§ TASK DESCRIPTION
Copy out each line of the listing below where the string "usuarios" appears.

§ DATA
·····

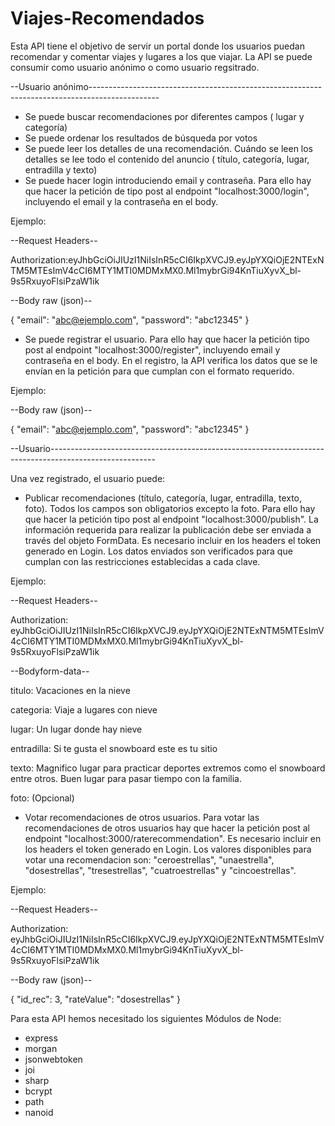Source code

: # Viajes-Recomendados

Esta API tiene el objetivo de servir un portal donde los usuarios puedan recomendar y comentar viajes y lugares a los que viajar. La API se puede consumir como usuario anónimo o como usuario regsitrado. 

--Usuario anónimo-----------------------------------------------------------------------------------------------
+ Se puede buscar recomendaciones por diferentes campos ( lugar y categoría)
+ Se puede ordenar los resultados de búsqueda por votos
+ Se puede leer los detalles de una recomendación.
    Cuándo se leen los detalles se lee todo el contenido del anuncio ( título, categoría, lugar, entradilla y texto)
+ Se puede hacer login introduciendo email y contraseña. Para ello hay que hacer la petición de tipo post al endpoint "localhost:3000/login", incluyendo el email y la contraseña en el body.


Ejemplo:

--Request Headers--

Authorization:eyJhbGciOiJIUzI1NiIsInR5cCI6IkpXVCJ9.eyJpYXQiOjE2NTExNTM5MTEsImV4cCI6MTY1MTI0MDMxMX0.Ml1mybrGi94KnTiuXyvX_bl-9s5RxuyoFlsiPzaW1ik

--Body raw (json)--

{
  "email": "abc@ejemplo.com",
  "password": "abc12345"
}



+ Se puede registrar el usuario. Para ello hay que hacer la petición tipo post al endpoint "localhost:3000/register", incluyendo email y contraseña en el body. En el registro, la API verifica los datos que se le envían en la petición para que cumplan con el formato requerido.



Ejemplo: 

--Body raw (json)--

{
  "email": "abc@ejemplo.com",
  "password": "abc12345"
}


--Usuario--------------------------------------------------------------------------------------------------------

Una vez registrado, el usuario puede: 

+ Publicar recomendaciones (título, categoría, lugar, entradilla, texto, foto). Todos los campos son obligatorios excepto la foto. Para ello hay que hacer la petición tipo post al endpoint "localhost:3000/publish". La información requerida para realizar la publicación debe ser enviada a través del objeto FormData. Es necesario incluir en los headers el token generado en Login.  Los datos enviados son verificados para que cumplan con las restricciones establecidas a cada clave.

Ejemplo: 

--Request Headers--

Authorization: eyJhbGciOiJIUzI1NiIsInR5cCI6IkpXVCJ9.eyJpYXQiOjE2NTExNTM5MTEsImV4cCI6MTY1MTI0MDMxMX0.Ml1mybrGi94KnTiuXyvX_bl-9s5RxuyoFlsiPzaW1ik

--Bodyform-data--

titulo: Vacaciones en la nieve

categoria: Viaje a lugares con nieve

lugar: Un lugar donde hay nieve

entradilla: Si te gusta el snowboard este es tu sitio

texto: Magnifico lugar para practicar deportes extremos como el snowboard entre otros. Buen lugar para pasar tiempo con la familia.

foto: (Opcional)


+ Votar recomendaciones de otros usuarios. Para votar las recomendaciones de otros usuarios hay que hacer la petición post al endpoint "localhost:3000/raterecommendation". Es necesario incluir en los headers el token generado en Login. Los valores disponibles para votar una recomendacion son: "ceroestrellas", "unaestrella", "dosestrellas", "tresestrellas", "cuatroestrellas" y "cincoestrellas". 

Ejemplo: 

--Request Headers--

Authorization: eyJhbGciOiJIUzI1NiIsInR5cCI6IkpXVCJ9.eyJpYXQiOjE2NTExNTM5MTEsImV4cCI6MTY1MTI0MDMxMX0.Ml1mybrGi94KnTiuXyvX_bl-9s5RxuyoFlsiPzaW1ik

--Body raw (json)--

{
  "id_rec": 3,
  "rateValue": "dosestrellas"
}


Para esta API hemos necesitado los siguientes Módulos de Node:

+ express 
+ morgan
+ jsonwebtoken
+ joi
+ sharp
+ bcrypt
+ path
+ nanoid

·····

§ EXERCISE SOLUTION
Esta API tiene el objetivo de servir un portal donde los usuarios puedan recomendar y comentar viajes y lugares a los que viajar. La API se puede consumir como usuario anónimo o como usuario regsitrado. 
+ Votar recomendaciones de otros usuarios. Para votar las recomendaciones de otros usuarios hay que hacer la petición post al endpoint "localhost:3000/raterecommendation". Es necesario incluir en los headers el token generado en Login. Los valores disponibles para votar una recomendacion son: "ceroestrellas", "unaestrella", "dosestrellas", "tresestrellas", "cuatroestrellas" y "cincoestrellas". 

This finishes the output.